§ EXERCISE DIRECTIONS: Copy each line of the material beneath that holds the word "Macro".

*** Opening of DATA FOR ANALYSIS ***

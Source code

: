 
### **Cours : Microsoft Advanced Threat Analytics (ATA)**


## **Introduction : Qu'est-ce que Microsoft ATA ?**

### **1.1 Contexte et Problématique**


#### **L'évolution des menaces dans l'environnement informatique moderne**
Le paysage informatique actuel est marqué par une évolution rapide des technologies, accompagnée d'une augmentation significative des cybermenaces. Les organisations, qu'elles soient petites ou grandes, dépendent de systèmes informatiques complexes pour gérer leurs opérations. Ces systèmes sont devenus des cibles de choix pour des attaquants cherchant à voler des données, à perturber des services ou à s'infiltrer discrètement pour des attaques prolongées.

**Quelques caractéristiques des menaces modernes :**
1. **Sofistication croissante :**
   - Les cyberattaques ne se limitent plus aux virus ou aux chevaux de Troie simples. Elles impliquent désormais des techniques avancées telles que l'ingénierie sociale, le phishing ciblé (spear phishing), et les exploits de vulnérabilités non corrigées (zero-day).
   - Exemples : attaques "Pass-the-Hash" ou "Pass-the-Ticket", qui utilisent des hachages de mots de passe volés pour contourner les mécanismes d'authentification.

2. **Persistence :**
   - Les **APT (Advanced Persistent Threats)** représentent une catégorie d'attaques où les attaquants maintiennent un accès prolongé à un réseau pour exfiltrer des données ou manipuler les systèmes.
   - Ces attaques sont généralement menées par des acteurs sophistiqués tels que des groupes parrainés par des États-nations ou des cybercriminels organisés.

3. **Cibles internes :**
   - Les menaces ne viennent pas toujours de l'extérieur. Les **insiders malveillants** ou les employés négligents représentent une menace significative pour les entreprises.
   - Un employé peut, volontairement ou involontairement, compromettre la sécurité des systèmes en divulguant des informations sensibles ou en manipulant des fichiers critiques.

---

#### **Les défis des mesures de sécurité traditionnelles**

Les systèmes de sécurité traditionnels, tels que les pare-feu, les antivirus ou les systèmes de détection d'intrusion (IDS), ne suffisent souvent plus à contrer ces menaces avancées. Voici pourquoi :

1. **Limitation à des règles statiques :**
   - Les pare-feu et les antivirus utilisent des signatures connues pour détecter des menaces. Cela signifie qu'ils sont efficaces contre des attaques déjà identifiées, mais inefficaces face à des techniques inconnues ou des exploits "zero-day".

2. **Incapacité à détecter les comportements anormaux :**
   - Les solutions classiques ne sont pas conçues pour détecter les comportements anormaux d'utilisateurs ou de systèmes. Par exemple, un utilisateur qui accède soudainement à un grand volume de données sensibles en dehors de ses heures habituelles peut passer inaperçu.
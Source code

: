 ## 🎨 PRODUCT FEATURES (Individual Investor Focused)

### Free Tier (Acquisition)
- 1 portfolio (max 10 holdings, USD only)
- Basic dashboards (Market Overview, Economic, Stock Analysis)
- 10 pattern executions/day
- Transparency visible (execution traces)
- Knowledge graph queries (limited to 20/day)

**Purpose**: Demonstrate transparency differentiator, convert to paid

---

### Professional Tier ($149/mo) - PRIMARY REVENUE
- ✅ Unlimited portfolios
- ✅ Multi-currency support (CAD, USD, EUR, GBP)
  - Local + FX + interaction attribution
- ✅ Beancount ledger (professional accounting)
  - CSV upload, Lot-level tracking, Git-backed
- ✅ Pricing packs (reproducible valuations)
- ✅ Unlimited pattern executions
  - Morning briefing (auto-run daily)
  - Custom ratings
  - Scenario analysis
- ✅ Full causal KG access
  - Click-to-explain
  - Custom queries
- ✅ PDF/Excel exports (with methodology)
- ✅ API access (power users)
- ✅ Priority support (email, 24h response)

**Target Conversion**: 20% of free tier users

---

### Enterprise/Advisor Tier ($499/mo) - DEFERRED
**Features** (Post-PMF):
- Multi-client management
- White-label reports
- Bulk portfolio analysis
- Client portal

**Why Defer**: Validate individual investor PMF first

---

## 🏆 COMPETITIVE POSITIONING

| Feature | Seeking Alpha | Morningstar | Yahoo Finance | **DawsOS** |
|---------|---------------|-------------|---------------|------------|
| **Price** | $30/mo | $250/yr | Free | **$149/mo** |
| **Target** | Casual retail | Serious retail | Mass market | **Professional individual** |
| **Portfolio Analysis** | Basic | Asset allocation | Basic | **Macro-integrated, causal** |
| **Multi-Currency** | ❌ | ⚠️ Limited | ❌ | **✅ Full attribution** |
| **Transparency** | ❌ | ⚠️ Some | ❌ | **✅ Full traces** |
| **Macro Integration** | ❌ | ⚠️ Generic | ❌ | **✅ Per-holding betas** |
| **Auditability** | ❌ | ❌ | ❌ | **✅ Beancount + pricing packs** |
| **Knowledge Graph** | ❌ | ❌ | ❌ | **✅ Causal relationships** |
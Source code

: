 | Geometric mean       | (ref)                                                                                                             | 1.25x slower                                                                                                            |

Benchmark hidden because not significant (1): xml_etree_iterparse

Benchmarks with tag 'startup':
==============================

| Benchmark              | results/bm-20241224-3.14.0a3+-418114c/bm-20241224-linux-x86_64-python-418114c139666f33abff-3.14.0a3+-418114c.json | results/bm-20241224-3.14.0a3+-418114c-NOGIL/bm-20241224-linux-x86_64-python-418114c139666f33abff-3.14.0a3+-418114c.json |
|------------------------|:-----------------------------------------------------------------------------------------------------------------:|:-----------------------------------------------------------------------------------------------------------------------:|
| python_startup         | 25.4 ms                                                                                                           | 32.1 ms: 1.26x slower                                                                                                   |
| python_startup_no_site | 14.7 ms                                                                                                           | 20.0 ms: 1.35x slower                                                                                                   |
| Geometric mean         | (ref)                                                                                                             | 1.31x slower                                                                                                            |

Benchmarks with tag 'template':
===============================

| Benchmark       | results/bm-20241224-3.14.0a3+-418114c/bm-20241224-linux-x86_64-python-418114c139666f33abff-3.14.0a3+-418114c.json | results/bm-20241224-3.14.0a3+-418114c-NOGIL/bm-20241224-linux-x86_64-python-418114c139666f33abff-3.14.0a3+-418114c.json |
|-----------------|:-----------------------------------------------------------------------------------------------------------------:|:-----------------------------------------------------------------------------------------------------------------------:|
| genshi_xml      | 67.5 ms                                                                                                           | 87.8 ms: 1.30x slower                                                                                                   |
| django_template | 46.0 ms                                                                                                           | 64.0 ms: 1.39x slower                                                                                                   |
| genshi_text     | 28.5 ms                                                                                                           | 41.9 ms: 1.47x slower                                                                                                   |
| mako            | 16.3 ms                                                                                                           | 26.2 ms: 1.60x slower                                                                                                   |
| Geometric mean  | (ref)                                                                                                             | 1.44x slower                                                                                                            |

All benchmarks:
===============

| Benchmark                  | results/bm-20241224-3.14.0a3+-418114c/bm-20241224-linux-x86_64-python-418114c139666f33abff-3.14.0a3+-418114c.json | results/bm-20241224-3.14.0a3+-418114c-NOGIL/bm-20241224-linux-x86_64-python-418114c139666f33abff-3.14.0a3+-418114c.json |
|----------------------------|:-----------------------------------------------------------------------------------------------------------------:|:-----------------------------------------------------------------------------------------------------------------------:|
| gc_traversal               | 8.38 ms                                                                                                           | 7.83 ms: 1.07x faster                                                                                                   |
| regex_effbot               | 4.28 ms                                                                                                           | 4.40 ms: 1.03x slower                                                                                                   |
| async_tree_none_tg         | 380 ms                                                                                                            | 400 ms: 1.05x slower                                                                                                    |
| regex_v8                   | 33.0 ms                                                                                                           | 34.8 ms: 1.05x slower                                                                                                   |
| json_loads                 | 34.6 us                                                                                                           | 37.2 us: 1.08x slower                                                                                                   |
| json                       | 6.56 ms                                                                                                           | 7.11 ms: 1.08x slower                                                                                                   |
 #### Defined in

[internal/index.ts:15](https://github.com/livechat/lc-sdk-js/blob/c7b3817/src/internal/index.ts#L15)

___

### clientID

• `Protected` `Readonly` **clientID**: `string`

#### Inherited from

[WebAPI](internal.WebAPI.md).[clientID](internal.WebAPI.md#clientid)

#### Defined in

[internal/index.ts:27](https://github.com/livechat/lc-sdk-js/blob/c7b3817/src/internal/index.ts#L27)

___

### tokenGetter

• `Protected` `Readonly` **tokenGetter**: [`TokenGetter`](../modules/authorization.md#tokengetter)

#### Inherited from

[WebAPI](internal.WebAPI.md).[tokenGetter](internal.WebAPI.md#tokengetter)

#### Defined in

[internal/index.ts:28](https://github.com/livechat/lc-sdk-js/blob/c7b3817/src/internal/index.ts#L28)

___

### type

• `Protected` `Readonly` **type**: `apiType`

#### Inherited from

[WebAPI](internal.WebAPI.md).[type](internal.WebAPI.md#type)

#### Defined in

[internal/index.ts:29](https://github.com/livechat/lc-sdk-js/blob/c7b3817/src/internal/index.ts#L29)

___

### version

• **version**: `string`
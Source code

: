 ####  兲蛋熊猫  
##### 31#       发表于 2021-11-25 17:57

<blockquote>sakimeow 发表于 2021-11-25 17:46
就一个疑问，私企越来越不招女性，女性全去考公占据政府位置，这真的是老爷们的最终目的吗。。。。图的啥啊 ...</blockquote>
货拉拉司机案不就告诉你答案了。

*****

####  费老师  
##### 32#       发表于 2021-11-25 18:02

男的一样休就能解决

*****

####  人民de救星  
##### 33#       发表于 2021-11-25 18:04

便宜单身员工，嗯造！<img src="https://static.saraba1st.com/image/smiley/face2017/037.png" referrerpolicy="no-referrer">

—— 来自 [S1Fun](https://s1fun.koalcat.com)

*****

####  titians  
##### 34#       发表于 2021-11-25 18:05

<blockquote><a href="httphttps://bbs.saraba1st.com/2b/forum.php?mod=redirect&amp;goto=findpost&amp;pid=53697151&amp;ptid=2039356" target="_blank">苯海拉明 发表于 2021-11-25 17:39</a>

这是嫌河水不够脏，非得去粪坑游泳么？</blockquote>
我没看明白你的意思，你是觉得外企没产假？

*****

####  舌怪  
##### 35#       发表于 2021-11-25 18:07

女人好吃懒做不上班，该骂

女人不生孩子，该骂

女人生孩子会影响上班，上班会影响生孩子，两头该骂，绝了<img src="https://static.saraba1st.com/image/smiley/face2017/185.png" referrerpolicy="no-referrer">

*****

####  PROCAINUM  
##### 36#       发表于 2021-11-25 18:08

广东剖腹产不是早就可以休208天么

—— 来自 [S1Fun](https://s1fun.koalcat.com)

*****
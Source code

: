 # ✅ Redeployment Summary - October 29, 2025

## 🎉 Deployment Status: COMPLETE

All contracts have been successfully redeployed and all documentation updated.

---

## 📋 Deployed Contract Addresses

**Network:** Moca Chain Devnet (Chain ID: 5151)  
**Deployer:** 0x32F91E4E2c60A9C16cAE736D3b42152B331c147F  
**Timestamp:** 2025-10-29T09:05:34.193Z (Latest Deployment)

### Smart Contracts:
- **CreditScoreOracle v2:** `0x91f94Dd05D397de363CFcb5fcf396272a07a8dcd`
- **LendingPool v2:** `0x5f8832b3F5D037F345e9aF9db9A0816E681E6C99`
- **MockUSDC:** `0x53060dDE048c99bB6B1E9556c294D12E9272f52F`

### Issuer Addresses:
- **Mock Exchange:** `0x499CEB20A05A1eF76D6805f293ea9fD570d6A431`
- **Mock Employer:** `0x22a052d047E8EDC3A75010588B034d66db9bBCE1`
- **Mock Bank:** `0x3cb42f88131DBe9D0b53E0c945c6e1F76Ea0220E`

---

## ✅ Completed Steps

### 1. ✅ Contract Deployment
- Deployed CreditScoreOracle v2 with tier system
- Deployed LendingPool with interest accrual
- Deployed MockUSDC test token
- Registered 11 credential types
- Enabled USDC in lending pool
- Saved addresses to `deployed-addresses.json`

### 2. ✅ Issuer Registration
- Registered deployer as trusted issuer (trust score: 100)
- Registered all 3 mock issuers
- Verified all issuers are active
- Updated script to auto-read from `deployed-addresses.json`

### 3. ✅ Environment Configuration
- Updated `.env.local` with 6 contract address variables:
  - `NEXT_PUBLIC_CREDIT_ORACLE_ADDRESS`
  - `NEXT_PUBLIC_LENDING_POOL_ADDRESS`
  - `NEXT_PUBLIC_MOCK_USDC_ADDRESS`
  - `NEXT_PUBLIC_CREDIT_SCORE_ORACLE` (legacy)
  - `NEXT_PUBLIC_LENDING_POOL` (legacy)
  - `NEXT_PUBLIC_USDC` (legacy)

*** Close of DATA FOR ANALYSIS ***

§ YOUR SOLUTION:
| **Portfolio Analysis** | Basic | Asset allocation | Basic | **Macro-integrated, causal** |
| **Macro Integration** | ❌ | ⚠️ Generic | ❌ | **✅ Per-holding betas** |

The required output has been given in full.